Mevrouw Leijten heeft daar nog een vraag over en dan de heer Omtzigt.

Mevrouw Leijten (SP):

Enerzijds zegt u: we hebben het niet onderzocht. Maar u doet er wel aanbevelingen over. Ik sluit me ook een beetje aan bij wat u zegt, namelijk dat het een paradox is. Omdat die foto is gemaakt, zijn de verslagen openbaar geworden. Maar als je uiteindelijk in de situatie komt dat er geen antwoord komt op de vraag waarom dat daar stond, is dat dan niet de kern van het probleem van het vertrouwen in de rest van het proces? Heeft dat dan eigenlijk niet zozeer te maken met het openbaar maken van documenten op welk moment dan ook, maar meer met het feit dat de vraag die gesteld wordt, niet wordt opgehelderd?

Mevrouw Van Baalen:

«De vraag die gesteld wordt, wordt niet opgehelderd.» Even voor de precisie: welke vraag bedoelt u nu?

Mevrouw Leijten (SP):

Waarom stond het er? U zegt: we weten nu dat er over personen werd gesproken. Dat is altijd ontkend. U zegt vervolgens: «functie elders» behoorde niet tot onze opdracht. Maar u stelt wel vast dat «functie elders» maakte dat er openbaarheid was. Daarvan adviseert u nu dat voortaan niet meer te doen. U stelt ook vast dat er door «functie elders» geen vertrouwen meer was. Mijn vraag is dan: het feit dat dat gefotografeerd werd, waardoor we weten dat er iets anders gebeurde dan wat feitelijk de opdracht zou moeten zijn ... Het gaat niet zozeer om het openbaar maken van stukken, maar om het feit dat de vraag niet beantwoord werd waarom dat er stond en waarom erover werd gesproken, bijvoorbeeld in het debat of in de stukken, en dat je daardoor niet verder komt met een formatieproces.
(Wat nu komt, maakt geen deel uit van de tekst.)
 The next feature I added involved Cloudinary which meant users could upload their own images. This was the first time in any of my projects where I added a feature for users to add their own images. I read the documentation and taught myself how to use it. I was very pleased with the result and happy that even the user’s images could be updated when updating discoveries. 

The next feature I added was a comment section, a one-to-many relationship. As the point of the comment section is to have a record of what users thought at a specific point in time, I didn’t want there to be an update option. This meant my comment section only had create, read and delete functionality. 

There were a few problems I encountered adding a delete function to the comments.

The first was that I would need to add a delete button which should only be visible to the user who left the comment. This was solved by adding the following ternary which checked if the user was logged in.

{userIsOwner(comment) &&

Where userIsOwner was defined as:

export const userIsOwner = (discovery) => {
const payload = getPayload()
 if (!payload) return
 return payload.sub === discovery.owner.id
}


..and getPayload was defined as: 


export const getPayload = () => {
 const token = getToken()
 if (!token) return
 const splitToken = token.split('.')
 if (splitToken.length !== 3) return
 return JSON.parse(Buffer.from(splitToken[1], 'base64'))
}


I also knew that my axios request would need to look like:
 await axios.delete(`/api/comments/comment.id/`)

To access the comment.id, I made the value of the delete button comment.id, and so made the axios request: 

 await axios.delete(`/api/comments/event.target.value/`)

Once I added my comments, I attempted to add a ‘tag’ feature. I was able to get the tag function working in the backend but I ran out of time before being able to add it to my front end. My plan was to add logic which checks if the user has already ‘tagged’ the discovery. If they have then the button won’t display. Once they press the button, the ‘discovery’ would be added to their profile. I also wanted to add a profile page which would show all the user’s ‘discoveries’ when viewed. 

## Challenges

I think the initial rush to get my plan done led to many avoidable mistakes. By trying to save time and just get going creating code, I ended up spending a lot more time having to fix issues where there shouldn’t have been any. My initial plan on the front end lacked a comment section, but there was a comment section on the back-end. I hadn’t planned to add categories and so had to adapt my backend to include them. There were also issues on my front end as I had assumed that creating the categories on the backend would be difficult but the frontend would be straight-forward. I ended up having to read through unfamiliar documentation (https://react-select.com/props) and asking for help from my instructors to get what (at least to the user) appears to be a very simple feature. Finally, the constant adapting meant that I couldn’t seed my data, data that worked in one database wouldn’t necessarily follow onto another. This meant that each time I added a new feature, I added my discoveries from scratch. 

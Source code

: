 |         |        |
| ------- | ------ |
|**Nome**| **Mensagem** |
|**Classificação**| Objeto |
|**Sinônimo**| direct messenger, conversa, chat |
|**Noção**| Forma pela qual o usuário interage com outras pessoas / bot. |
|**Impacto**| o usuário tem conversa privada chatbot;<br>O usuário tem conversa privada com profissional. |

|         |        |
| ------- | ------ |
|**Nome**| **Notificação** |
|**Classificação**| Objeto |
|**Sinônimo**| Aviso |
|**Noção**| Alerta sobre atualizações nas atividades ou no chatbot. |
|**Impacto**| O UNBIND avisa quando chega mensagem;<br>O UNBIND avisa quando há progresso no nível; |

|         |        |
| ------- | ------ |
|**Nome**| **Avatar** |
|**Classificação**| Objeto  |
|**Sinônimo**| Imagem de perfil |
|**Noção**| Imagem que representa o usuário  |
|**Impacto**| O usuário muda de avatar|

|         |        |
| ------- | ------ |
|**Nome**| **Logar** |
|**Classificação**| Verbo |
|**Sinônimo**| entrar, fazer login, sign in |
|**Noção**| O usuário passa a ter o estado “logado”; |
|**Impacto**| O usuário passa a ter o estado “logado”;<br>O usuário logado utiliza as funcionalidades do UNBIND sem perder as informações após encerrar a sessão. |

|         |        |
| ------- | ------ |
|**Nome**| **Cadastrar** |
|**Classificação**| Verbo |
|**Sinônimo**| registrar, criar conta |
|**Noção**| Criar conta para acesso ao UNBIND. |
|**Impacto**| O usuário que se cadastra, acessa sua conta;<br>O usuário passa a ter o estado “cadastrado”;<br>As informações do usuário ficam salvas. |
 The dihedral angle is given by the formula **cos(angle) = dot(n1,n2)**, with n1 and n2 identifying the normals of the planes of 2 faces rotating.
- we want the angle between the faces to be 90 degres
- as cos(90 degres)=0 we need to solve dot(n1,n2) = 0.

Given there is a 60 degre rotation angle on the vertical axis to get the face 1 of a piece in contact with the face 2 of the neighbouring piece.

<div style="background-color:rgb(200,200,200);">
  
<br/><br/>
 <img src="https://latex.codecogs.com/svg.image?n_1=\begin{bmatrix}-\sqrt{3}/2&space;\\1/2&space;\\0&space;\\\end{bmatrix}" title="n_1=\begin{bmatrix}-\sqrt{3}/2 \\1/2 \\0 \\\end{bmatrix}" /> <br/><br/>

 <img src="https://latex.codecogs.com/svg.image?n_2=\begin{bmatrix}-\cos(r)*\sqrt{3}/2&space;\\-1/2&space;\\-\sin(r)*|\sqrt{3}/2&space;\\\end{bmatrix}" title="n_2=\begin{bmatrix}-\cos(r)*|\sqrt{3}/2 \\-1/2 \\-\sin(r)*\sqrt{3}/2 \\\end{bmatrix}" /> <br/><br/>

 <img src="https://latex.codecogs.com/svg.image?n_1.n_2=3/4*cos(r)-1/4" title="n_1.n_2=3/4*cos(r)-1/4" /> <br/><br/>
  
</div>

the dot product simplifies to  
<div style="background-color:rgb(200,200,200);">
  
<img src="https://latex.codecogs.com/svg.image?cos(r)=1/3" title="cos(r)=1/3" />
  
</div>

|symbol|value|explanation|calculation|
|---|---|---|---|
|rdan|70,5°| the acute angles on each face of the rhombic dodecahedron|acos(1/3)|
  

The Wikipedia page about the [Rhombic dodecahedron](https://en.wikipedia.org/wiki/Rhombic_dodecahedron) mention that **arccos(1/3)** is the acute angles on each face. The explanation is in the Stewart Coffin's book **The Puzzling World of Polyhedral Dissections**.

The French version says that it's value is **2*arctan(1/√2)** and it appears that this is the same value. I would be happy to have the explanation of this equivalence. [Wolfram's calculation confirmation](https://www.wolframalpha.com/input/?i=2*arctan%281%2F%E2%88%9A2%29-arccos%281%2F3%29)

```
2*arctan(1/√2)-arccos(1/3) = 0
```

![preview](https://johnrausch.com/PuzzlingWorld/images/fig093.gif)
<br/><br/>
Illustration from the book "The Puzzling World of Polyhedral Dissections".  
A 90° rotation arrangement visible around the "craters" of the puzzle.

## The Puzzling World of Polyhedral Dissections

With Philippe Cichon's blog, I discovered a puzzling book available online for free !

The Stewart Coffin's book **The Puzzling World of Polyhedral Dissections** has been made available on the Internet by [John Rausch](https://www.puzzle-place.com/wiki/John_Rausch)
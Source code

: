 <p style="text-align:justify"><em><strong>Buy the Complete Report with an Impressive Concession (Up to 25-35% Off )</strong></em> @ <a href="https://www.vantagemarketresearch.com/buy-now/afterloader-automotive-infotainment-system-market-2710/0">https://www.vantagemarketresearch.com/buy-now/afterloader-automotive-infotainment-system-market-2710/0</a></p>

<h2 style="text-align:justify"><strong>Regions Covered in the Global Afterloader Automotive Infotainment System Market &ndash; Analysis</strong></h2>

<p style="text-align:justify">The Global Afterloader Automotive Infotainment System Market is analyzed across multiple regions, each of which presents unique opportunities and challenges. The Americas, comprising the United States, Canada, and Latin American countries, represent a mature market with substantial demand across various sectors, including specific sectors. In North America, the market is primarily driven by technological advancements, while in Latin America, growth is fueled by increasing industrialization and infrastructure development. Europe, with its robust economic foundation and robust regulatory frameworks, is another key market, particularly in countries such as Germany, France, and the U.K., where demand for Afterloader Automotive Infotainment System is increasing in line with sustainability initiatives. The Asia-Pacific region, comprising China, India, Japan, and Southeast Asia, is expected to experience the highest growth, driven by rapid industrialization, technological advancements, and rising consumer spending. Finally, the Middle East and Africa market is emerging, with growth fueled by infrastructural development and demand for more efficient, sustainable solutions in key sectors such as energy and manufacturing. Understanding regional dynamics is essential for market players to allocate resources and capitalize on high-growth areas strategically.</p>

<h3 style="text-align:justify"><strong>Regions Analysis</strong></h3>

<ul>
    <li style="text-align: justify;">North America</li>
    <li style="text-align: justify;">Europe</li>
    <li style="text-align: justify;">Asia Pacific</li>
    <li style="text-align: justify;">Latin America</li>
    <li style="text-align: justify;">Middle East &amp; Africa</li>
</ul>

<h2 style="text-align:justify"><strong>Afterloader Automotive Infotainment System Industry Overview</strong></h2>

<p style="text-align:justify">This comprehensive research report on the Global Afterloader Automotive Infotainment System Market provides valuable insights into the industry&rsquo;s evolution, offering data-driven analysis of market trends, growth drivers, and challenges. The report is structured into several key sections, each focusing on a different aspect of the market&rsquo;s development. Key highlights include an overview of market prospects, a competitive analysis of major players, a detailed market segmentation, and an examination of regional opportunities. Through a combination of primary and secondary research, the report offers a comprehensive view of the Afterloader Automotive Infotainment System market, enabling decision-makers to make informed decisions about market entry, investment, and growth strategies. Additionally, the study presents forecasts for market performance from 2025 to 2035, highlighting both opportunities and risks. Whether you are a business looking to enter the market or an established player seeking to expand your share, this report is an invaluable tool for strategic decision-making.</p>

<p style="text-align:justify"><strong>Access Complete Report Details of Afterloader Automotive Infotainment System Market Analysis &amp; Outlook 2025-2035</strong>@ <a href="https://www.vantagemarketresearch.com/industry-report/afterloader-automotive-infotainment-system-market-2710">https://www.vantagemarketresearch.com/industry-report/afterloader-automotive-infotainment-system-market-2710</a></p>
Het openbaar maken van documenten is daar dus niet aan gerelateerd.

Mevrouw Van Baalen:

Maar doordat die documenten wel openbaar werden gemaakt, zagen wij allemaal dat er over personen werd gesproken. Blijkens die documenten, blijkens het openbaar worden is er gesproken over een net gekozen Kamerlid. Dat hebben we allemaal gezien. Dat was al een feit voordat wij met onze evaluatie begonnen. Dat er in die fase van de formatie op zo'n wijze over personen is gesproken, was voor ons wel degelijk een punt. Alleen, wij hebben niet onderzocht wie dat heeft gezegd. Het feit dat er over personen is gesproken, was wel een groot ding in onze evaluatie, maar niet de vraag door wie, wie daarmee is gekomen, wie dat als eerste ... Maar u zegt ...

De voorzitter:

Via de microfoon. Mevrouw Leijten nog even.

Mevrouw Leijten (SP):

U zegt dat vertrouwen cruciaal is in het proces, nog los van hoe je het inricht.

De voorzitter:

Ik zie u, mevrouw Michon-Derkzen. Straks is er ook nog gelegenheid voor andere mensen.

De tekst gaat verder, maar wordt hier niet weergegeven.